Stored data
-=-=-
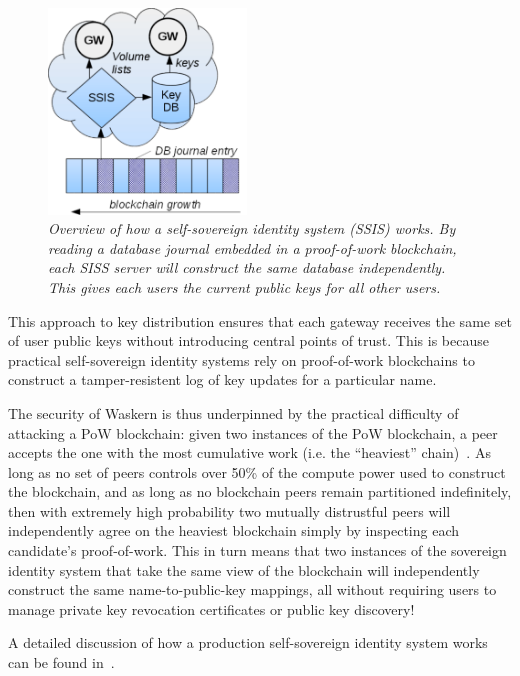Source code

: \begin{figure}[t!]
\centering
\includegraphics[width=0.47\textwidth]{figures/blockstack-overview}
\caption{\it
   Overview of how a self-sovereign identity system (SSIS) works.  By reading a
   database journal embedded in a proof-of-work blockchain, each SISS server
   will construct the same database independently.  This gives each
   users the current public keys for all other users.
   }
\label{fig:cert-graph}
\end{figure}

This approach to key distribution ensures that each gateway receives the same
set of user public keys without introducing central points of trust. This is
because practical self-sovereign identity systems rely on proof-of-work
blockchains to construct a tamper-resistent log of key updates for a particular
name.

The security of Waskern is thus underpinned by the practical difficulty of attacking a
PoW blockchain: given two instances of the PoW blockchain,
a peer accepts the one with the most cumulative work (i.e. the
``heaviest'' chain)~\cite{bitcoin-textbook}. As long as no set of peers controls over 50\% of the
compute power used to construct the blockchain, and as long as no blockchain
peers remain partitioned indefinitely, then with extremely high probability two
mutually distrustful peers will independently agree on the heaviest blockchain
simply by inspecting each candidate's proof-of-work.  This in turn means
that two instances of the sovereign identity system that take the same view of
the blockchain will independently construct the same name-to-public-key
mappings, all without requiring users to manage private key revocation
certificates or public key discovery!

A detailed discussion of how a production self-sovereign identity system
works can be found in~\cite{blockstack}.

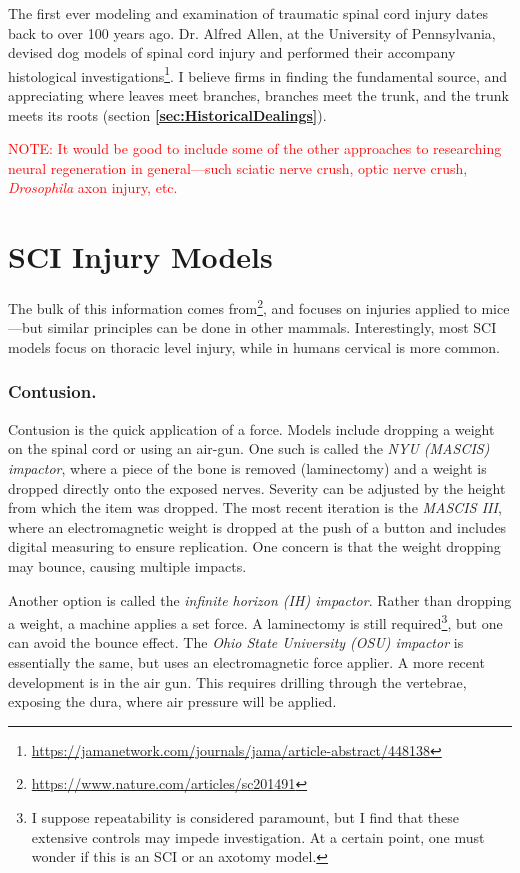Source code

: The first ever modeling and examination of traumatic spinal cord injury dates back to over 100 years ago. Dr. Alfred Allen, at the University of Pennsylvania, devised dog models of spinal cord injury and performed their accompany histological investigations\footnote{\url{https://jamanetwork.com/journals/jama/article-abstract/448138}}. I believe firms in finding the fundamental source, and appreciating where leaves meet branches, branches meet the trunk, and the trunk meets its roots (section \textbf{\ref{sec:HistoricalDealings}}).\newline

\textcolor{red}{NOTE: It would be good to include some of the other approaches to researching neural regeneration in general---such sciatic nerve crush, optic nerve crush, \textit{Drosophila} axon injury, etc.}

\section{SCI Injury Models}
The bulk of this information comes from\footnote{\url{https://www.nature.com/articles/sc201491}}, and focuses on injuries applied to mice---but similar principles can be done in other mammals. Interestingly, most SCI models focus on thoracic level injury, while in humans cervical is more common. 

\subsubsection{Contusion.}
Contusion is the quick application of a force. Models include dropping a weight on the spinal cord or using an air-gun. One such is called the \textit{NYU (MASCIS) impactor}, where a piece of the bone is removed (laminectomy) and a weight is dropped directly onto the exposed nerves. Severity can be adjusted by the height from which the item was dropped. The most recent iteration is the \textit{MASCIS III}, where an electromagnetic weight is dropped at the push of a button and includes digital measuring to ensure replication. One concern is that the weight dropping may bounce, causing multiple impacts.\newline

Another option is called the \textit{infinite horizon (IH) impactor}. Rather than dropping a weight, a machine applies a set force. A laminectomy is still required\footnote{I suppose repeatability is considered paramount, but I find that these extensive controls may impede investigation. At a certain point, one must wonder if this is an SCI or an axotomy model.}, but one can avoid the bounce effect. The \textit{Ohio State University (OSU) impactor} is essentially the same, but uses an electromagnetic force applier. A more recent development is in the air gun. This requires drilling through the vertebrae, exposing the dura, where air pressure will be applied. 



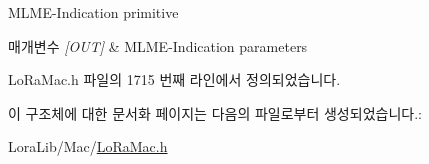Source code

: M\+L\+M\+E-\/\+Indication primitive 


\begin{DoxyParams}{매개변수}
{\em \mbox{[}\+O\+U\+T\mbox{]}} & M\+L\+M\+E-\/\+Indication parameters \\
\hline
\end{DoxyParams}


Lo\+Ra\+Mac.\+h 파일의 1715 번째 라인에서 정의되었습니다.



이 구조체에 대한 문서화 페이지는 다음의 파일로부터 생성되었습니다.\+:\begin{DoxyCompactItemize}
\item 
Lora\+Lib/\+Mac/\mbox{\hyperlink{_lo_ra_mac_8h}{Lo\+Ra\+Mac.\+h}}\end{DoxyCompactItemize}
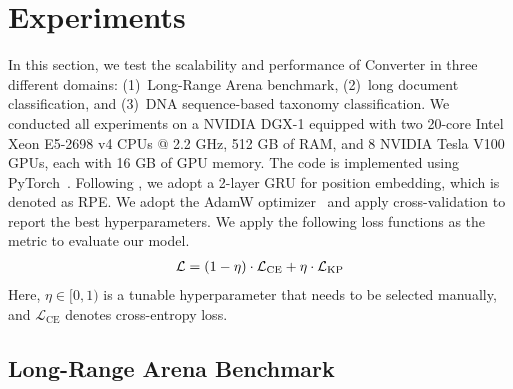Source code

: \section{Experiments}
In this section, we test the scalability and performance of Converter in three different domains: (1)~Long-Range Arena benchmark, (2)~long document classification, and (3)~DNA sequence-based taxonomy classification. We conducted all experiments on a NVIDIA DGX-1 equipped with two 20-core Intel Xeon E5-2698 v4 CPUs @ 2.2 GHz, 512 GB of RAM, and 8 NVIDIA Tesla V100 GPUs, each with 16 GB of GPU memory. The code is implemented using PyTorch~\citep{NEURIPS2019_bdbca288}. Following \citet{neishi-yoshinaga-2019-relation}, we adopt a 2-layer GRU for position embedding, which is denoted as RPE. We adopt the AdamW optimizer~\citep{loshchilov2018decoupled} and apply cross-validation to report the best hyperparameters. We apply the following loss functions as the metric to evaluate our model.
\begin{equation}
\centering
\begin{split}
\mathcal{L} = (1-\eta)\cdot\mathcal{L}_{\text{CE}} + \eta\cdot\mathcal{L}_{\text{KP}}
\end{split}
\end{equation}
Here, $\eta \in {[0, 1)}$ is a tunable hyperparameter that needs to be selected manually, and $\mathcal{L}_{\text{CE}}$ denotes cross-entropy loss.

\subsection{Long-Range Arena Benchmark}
-=-=-
Each line in the data that holds the word "public" must be copied.

   users the current public keys for all other users.
set of user public keys without introducing central points of trust. This is
the blockchain will independently construct the same name-to-public-key
certificates or public key discovery!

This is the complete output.